=== Task statement ===
Below are the records; collect from them each line containing the string "various".

=== Exercise inputs ===
==============================

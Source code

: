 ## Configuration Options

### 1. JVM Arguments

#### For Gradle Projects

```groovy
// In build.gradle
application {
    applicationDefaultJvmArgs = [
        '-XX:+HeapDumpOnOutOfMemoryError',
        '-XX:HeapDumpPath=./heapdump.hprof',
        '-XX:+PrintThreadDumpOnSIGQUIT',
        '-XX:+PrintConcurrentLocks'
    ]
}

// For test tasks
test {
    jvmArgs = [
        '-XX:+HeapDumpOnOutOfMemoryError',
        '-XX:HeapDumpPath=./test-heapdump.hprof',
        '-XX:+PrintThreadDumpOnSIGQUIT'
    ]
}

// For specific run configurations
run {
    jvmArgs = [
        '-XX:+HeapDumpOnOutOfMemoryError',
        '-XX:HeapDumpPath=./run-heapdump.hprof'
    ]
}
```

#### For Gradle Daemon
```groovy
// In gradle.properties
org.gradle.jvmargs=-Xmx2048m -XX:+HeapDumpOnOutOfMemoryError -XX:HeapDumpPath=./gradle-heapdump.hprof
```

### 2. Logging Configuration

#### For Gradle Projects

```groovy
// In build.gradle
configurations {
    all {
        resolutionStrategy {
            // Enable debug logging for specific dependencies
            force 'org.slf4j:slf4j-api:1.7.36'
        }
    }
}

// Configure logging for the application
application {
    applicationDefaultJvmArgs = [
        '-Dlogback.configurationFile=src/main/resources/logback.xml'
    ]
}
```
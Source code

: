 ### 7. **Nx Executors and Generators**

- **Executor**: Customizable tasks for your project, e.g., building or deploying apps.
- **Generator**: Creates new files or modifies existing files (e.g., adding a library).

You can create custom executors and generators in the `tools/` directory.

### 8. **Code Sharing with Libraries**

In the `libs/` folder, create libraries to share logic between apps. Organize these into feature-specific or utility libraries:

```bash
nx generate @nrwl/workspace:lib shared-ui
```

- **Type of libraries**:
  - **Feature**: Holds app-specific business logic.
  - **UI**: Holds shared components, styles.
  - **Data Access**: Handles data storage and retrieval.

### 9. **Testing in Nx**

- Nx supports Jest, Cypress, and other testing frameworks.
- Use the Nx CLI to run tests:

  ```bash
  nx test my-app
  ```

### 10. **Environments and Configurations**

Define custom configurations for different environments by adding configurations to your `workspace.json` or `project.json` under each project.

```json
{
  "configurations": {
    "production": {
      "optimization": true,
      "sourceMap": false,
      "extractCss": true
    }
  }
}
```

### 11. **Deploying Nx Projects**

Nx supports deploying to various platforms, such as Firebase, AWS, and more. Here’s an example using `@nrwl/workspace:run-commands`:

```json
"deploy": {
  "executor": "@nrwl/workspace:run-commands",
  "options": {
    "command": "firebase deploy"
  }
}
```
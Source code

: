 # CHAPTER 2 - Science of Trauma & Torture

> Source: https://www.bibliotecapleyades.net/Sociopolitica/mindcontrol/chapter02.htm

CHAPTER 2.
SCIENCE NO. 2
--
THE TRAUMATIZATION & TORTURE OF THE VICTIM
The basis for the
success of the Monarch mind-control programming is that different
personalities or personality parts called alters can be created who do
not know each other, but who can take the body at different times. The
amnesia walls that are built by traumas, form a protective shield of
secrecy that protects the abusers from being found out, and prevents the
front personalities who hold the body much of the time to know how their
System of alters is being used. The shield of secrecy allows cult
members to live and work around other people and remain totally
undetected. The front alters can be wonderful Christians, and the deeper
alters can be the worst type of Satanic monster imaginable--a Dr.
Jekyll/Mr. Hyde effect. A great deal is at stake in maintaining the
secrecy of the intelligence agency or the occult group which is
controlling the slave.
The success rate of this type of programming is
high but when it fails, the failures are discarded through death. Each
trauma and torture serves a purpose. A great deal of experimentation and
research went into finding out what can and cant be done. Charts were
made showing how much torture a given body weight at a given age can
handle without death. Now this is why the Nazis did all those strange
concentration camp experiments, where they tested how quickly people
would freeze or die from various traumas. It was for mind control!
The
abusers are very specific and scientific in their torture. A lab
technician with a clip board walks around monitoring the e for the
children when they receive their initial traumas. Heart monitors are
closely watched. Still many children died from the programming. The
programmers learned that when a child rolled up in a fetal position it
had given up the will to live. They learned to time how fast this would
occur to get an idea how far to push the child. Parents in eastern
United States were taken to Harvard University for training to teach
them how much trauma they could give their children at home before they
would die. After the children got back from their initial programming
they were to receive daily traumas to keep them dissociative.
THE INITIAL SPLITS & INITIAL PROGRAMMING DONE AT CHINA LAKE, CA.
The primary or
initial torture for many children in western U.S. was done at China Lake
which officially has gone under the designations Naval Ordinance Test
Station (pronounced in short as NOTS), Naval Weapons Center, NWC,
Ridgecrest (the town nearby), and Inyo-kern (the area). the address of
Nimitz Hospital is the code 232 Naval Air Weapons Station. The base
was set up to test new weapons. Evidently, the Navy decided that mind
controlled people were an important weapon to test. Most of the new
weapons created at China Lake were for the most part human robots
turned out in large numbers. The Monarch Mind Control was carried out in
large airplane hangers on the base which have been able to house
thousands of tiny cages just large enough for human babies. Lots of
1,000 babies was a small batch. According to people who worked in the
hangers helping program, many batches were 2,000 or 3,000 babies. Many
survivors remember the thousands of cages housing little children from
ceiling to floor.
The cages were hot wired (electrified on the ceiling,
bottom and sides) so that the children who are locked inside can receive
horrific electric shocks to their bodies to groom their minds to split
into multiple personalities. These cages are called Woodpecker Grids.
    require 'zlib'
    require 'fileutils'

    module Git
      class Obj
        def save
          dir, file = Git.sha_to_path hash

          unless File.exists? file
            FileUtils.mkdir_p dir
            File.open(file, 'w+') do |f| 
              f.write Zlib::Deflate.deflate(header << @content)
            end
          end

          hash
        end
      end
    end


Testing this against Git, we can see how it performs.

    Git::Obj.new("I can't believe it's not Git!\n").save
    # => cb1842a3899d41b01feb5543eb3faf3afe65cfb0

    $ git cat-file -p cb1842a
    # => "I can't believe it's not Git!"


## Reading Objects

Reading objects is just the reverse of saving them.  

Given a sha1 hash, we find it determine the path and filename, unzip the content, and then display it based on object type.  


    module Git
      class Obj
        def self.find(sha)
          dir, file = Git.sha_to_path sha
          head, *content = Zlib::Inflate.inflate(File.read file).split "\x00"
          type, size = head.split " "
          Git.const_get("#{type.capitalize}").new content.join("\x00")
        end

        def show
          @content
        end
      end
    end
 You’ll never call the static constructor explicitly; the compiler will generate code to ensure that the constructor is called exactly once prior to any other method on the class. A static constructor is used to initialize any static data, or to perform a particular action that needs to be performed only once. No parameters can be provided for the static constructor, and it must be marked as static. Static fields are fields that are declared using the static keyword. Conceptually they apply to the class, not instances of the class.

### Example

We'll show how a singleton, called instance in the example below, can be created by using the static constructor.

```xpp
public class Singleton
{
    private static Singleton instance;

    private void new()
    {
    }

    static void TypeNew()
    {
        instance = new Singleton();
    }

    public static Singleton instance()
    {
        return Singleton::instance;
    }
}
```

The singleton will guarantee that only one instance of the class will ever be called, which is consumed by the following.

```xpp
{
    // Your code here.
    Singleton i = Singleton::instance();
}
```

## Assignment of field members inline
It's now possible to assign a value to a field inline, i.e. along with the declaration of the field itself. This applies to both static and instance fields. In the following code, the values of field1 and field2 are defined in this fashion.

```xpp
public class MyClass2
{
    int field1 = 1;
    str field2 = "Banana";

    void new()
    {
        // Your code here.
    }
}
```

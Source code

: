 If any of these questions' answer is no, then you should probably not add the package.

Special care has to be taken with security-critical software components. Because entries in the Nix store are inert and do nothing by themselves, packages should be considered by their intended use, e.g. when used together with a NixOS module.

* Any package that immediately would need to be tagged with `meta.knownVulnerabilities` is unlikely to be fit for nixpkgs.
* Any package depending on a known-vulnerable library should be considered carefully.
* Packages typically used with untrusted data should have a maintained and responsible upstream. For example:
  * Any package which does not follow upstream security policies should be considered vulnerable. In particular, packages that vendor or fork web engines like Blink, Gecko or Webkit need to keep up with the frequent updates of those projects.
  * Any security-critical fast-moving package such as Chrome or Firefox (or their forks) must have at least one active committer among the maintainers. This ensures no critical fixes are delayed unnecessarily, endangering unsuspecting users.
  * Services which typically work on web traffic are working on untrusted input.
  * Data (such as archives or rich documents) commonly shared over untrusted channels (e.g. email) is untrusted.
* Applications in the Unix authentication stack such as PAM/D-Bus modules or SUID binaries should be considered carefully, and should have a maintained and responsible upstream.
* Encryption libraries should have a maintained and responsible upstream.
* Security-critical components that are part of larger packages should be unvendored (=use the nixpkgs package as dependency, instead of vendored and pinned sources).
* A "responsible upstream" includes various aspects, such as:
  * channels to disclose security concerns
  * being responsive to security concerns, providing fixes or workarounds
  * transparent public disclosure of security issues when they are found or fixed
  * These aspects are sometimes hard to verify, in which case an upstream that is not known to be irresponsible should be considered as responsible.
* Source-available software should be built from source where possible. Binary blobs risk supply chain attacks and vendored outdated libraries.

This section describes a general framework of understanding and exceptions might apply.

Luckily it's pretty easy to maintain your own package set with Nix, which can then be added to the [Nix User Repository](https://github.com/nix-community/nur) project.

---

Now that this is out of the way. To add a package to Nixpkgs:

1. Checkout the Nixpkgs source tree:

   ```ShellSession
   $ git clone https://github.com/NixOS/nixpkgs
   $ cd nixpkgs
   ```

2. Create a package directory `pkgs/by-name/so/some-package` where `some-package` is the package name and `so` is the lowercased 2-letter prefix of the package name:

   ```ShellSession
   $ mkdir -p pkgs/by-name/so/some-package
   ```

==============================

=== Completed exercise ===
Nx supports deploying to various platforms, such as Firebase, AWS, and more. Here’s an example using `@nrwl/workspace:run-commands`:
would freeze or die from various traumas. It was for mind control!
* A "responsible upstream" includes various aspects, such as:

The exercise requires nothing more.